▶ [EXTRACTED ENTRIES]:

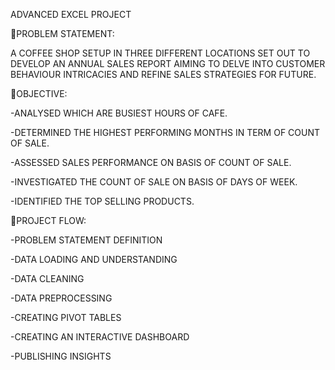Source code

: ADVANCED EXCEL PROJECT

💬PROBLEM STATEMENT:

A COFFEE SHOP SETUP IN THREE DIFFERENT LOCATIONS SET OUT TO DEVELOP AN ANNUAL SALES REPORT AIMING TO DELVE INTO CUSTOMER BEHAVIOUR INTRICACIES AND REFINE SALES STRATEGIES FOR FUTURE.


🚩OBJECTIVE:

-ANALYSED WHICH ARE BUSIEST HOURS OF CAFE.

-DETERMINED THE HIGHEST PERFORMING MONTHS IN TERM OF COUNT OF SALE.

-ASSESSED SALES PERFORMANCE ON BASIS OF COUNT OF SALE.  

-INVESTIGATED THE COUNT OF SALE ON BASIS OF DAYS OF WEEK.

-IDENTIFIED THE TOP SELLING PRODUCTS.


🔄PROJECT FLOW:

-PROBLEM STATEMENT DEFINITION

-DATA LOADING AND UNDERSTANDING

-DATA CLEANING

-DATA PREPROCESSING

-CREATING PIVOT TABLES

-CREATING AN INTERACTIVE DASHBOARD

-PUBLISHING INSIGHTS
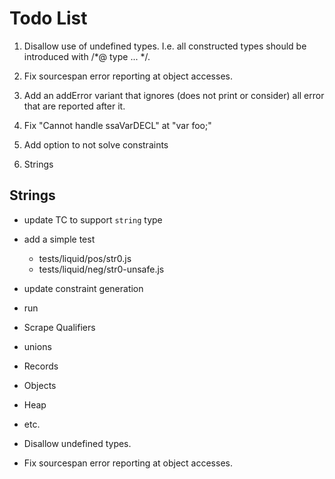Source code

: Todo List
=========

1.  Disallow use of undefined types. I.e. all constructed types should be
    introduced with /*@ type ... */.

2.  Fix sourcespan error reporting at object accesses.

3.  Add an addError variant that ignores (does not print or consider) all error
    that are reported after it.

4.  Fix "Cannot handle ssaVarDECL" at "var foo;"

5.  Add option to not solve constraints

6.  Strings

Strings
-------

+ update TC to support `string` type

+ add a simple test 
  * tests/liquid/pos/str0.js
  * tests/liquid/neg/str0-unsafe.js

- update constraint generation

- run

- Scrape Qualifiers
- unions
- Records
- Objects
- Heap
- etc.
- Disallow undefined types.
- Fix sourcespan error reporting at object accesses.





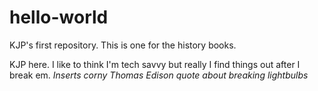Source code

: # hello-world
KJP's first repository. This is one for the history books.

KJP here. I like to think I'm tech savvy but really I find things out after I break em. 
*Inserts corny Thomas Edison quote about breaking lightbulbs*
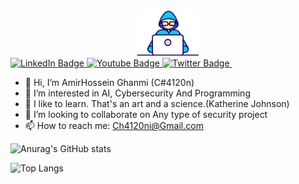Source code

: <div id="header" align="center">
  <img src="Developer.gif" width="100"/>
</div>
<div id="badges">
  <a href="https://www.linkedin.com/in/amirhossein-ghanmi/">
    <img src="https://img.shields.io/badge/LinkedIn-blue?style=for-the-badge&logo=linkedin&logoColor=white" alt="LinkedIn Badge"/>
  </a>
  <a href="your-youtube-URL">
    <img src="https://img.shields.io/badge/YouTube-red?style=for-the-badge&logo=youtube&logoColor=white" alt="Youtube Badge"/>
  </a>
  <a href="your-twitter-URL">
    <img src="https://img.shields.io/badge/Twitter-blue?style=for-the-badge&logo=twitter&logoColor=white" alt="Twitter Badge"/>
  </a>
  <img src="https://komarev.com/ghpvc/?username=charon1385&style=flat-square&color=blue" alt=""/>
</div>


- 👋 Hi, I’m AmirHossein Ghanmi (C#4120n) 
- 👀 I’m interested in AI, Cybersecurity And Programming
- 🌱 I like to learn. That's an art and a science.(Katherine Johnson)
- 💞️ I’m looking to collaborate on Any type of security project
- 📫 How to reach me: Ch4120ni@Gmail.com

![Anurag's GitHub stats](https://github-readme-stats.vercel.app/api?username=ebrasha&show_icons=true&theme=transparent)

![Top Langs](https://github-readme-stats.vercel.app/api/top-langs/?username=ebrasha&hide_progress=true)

...

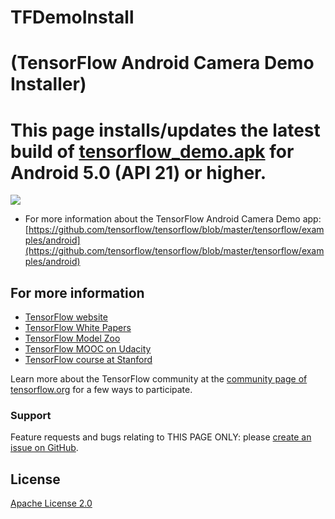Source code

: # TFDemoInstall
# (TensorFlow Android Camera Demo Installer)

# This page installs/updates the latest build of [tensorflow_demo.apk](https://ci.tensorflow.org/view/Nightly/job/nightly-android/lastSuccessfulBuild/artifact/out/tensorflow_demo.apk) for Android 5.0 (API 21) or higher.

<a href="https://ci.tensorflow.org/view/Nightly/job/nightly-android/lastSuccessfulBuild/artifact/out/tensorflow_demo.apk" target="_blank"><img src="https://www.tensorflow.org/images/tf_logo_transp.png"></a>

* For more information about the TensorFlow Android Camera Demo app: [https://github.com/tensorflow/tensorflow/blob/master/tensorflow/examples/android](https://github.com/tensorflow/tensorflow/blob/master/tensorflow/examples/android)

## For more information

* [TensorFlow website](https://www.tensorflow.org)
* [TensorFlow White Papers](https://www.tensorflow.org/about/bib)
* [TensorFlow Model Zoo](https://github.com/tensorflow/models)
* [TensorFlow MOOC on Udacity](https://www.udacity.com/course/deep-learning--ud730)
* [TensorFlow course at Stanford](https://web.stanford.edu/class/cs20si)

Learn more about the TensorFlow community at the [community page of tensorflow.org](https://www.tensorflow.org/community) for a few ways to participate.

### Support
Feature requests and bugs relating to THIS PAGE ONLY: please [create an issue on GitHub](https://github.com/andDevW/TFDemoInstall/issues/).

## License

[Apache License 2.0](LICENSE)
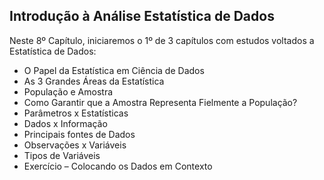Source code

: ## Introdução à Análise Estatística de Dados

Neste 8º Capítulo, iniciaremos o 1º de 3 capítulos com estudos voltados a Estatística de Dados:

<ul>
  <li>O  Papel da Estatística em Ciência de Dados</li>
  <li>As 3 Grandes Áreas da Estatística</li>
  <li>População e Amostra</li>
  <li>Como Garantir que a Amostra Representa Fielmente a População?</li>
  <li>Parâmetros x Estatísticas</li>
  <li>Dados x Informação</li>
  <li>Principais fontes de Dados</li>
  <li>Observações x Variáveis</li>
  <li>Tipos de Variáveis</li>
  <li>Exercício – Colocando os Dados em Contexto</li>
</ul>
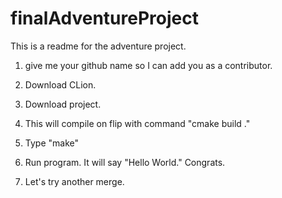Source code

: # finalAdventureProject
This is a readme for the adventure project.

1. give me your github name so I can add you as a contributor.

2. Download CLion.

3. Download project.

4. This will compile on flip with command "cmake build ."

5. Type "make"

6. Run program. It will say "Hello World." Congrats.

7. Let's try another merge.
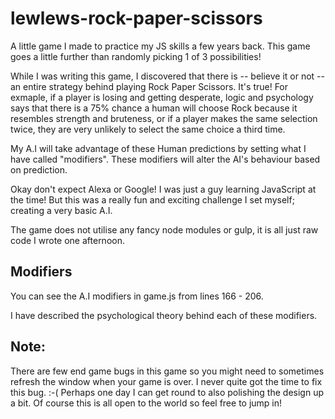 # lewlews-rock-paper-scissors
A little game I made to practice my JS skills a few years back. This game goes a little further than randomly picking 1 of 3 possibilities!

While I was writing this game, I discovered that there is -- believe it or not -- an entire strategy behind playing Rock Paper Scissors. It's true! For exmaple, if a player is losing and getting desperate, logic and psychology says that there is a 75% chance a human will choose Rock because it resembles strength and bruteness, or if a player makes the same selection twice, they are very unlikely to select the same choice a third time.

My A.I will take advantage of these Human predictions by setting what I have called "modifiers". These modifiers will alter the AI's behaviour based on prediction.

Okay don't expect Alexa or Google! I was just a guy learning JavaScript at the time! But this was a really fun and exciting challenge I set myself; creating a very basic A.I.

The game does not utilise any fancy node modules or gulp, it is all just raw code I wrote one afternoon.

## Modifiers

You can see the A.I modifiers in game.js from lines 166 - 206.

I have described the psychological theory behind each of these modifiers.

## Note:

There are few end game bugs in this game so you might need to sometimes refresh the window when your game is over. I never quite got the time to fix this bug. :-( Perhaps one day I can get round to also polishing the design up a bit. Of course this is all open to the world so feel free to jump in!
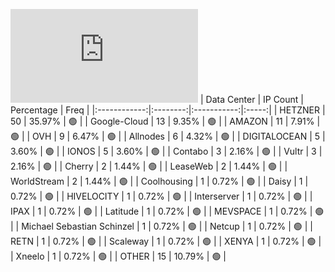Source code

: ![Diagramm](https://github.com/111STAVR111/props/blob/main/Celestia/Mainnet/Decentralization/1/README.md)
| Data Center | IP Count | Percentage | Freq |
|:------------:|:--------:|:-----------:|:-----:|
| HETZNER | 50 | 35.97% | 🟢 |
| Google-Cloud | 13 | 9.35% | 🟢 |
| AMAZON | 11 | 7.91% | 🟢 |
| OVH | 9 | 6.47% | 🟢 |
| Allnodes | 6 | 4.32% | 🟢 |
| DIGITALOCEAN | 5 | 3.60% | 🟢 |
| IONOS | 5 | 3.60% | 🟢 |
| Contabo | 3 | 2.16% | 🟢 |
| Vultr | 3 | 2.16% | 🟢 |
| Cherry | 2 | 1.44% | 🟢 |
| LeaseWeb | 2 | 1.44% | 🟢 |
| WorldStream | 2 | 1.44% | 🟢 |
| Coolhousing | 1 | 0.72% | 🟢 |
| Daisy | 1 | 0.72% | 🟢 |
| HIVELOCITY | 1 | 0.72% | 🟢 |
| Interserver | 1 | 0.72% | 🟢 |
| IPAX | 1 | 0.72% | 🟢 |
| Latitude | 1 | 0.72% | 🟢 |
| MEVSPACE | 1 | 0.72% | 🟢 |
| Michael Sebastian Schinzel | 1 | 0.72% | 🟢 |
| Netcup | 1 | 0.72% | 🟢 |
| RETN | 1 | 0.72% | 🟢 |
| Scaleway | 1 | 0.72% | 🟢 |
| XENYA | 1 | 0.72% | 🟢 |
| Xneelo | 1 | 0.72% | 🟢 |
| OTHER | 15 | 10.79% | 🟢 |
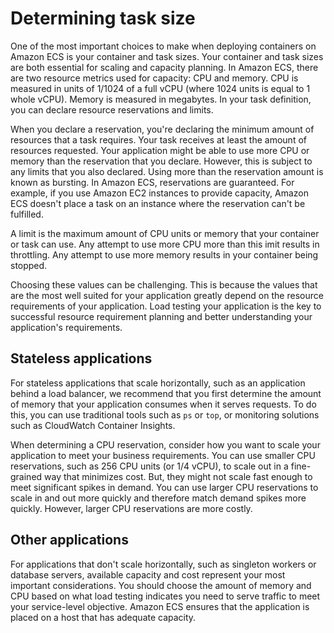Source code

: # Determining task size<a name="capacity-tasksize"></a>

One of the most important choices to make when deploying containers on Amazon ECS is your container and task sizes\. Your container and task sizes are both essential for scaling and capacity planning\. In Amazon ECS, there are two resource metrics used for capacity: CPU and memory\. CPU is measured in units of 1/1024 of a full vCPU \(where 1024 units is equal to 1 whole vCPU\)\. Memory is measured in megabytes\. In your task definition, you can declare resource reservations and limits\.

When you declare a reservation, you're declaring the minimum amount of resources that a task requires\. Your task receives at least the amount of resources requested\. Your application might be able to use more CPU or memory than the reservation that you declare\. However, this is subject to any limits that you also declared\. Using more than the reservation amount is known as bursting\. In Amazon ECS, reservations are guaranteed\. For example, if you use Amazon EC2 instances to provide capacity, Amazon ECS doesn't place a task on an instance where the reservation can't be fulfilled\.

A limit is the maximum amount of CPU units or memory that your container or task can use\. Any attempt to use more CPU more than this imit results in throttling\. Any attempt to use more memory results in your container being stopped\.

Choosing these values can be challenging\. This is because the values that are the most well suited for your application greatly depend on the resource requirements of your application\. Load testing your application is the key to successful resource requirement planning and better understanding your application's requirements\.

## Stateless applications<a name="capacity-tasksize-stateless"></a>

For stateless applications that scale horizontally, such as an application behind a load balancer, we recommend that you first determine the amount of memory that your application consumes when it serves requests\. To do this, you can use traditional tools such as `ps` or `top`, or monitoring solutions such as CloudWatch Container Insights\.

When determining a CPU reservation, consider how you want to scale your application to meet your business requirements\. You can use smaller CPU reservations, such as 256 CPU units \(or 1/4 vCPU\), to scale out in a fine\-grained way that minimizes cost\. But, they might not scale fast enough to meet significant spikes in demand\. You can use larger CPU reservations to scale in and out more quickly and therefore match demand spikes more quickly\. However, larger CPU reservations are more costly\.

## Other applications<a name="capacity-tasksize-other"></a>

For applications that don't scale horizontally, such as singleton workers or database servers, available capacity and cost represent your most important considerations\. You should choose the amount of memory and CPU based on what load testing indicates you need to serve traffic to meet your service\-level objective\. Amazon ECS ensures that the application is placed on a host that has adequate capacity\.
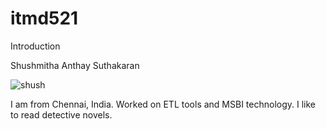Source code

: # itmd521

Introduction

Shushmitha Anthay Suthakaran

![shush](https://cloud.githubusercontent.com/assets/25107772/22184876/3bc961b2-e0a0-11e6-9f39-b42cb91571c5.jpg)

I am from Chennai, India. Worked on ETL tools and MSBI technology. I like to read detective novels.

==

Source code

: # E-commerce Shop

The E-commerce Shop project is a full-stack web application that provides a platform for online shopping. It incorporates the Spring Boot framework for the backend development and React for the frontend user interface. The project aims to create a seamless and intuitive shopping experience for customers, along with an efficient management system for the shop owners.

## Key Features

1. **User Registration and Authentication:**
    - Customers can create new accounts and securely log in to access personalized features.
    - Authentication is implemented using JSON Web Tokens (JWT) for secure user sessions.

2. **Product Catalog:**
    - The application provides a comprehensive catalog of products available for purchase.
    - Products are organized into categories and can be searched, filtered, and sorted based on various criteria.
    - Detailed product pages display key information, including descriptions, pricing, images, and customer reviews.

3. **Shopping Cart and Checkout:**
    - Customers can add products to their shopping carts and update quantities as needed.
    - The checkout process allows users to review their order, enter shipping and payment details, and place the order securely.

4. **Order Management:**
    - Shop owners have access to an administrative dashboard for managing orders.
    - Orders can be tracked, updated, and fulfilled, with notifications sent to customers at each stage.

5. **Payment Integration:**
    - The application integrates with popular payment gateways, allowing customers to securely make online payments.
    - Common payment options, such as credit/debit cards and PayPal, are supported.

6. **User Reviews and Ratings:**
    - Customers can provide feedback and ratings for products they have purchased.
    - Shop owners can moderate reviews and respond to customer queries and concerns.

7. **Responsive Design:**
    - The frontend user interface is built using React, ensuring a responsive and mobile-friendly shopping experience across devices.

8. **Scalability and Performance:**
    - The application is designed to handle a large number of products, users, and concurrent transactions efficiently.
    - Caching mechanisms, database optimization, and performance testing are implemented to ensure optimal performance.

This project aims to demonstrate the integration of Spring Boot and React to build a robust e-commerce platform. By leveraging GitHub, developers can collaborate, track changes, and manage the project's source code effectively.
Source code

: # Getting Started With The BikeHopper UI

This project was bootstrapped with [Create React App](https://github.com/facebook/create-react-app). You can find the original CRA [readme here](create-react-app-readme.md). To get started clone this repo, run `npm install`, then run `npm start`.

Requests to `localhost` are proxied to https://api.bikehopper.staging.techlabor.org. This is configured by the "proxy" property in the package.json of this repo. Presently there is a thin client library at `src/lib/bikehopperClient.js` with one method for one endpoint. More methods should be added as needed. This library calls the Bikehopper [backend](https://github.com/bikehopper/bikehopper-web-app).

▶ [EXERCISE]:
Select and copy every line of the material that holds the string "images".

▶ [TASK SOLUTION]:
<a href="https://ci.tensorflow.org/view/Nightly/job/nightly-android/lastSuccessfulBuild/artifact/out/tensorflow_demo.apk" target="_blank"><img src="https://www.tensorflow.org/images/tf_logo_transp.png"></a>
    - Detailed product pages display key information, including descriptions, pricing, images, and customer reviews.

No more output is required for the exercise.